**BRIEF**
Your answer should be the data below, reproduced with nothing changed.

**DATA PROVIDED**
++++++

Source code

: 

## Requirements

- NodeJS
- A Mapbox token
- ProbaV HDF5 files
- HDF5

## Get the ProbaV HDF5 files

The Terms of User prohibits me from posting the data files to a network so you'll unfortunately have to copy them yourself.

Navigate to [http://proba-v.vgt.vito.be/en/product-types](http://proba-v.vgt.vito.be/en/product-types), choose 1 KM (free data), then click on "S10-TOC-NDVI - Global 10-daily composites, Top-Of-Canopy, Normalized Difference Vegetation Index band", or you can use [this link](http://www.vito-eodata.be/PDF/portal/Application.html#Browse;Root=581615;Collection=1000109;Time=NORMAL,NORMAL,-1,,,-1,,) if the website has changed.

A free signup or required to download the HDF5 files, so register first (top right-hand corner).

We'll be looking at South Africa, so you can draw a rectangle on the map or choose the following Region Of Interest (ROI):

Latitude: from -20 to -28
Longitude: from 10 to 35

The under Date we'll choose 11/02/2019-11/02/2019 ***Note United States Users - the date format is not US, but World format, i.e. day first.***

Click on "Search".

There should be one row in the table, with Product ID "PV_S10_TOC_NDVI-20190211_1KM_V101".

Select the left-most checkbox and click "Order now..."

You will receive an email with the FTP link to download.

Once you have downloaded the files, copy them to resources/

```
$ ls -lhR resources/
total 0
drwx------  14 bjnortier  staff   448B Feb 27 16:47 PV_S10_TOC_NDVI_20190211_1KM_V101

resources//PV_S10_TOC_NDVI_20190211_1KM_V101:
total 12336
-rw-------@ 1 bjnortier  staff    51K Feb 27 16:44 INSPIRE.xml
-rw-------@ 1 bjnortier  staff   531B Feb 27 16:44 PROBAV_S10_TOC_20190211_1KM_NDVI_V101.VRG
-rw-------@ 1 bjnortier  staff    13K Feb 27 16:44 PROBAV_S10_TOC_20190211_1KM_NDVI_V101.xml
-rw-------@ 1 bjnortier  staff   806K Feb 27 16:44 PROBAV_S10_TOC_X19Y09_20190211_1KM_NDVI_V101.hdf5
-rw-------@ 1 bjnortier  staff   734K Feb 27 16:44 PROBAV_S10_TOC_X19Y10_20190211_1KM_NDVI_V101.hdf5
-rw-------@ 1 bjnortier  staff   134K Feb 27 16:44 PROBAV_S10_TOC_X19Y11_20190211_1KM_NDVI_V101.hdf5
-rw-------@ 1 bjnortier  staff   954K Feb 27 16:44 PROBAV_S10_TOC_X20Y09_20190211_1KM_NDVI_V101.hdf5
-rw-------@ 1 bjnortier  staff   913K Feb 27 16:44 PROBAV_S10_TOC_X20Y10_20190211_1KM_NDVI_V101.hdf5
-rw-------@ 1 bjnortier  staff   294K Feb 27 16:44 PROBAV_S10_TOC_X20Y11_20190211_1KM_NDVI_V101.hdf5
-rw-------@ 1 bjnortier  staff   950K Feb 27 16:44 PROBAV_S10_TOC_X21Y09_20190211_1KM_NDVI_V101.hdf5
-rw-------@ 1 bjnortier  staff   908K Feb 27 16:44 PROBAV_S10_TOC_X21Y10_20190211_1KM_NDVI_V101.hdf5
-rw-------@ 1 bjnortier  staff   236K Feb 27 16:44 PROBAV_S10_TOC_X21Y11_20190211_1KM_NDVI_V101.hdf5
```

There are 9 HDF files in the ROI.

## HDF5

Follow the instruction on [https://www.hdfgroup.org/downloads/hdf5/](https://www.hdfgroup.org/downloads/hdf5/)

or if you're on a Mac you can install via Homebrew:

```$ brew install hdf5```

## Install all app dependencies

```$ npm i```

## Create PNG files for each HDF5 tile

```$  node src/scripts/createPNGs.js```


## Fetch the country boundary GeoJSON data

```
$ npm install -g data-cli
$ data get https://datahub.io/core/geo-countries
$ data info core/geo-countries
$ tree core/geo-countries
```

++++++

**EXERCISE RESPONSE**
Source code

: 

## Requirements

- NodeJS
- A Mapbox token
- ProbaV HDF5 files
- HDF5

## Get the ProbaV HDF5 files

The Terms of User prohibits me from posting the data files to a network so you'll unfortunately have to copy them yourself.

Navigate to [http://proba-v.vgt.vito.be/en/product-types](http://proba-v.vgt.vito.be/en/product-types), choose 1 KM (free data), then click on "S10-TOC-NDVI - Global 10-daily composites, Top-Of-Canopy, Normalized Difference Vegetation Index band", or you can use [this link](http://www.vito-eodata.be/PDF/portal/Application.html#Browse;Root=581615;Collection=1000109;Time=NORMAL,NORMAL,-1,,,-1,,) if the website has changed.

A free signup or required to download the HDF5 files, so register first (top right-hand corner).

We'll be looking at South Africa, so you can draw a rectangle on the map or choose the following Region Of Interest (ROI):

Latitude: from -20 to -28
Longitude: from 10 to 35

The under Date we'll choose 11/02/2019-11/02/2019 ***Note United States Users - the date format is not US, but World format, i.e. day first.***

Click on "Search".

There should be one row in the table, with Product ID "PV_S10_TOC_NDVI-20190211_1KM_V101".

Select the left-most checkbox and click "Order now..."

You will receive an email with the FTP link to download.

Once you have downloaded the files, copy them to resources/

```
$ ls -lhR resources/
total 0
drwx------  14 bjnortier  staff   448B Feb 27 16:47 PV_S10_TOC_NDVI_20190211_1KM_V101

resources//PV_S10_TOC_NDVI_20190211_1KM_V101:
total 12336
-rw-------@ 1 bjnortier  staff    51K Feb 27 16:44 INSPIRE.xml
-rw-------@ 1 bjnortier  staff   531B Feb 27 16:44 PROBAV_S10_TOC_20190211_1KM_NDVI_V101.VRG
-rw-------@ 1 bjnortier  staff    13K Feb 27 16:44 PROBAV_S10_TOC_20190211_1KM_NDVI_V101.xml
-rw-------@ 1 bjnortier  staff   806K Feb 27 16:44 PROBAV_S10_TOC_X19Y09_20190211_1KM_NDVI_V101.hdf5
-rw-------@ 1 bjnortier  staff   734K Feb 27 16:44 PROBAV_S10_TOC_X19Y10_20190211_1KM_NDVI_V101.hdf5
-rw-------@ 1 bjnortier  staff   134K Feb 27 16:44 PROBAV_S10_TOC_X19Y11_20190211_1KM_NDVI_V101.hdf5
-rw-------@ 1 bjnortier  staff   954K Feb 27 16:44 PROBAV_S10_TOC_X20Y09_20190211_1KM_NDVI_V101.hdf5
-rw-------@ 1 bjnortier  staff   913K Feb 27 16:44 PROBAV_S10_TOC_X20Y10_20190211_1KM_NDVI_V101.hdf5
-rw-------@ 1 bjnortier  staff   294K Feb 27 16:44 PROBAV_S10_TOC_X20Y11_20190211_1KM_NDVI_V101.hdf5
-rw-------@ 1 bjnortier  staff   950K Feb 27 16:44 PROBAV_S10_TOC_X21Y09_20190211_1KM_NDVI_V101.hdf5
-rw-------@ 1 bjnortier  staff   908K Feb 27 16:44 PROBAV_S10_TOC_X21Y10_20190211_1KM_NDVI_V101.hdf5
-rw-------@ 1 bjnortier  staff   236K Feb 27 16:44 PROBAV_S10_TOC_X21Y11_20190211_1KM_NDVI_V101.hdf5
```

There are 9 HDF files in the ROI.

## HDF5

Follow the instruction on [https://www.hdfgroup.org/downloads/hdf5/](https://www.hdfgroup.org/downloads/hdf5/)

or if you're on a Mac you can install via Homebrew:

```$ brew install hdf5```

## Install all app dependencies

```$ npm i```

## Create PNG files for each HDF5 tile

```$  node src/scripts/createPNGs.js```


## Fetch the country boundary GeoJSON data

```
$ npm install -g data-cli
$ data get https://datahub.io/core/geo-countries
$ data info core/geo-countries
$ tree core/geo-countries
```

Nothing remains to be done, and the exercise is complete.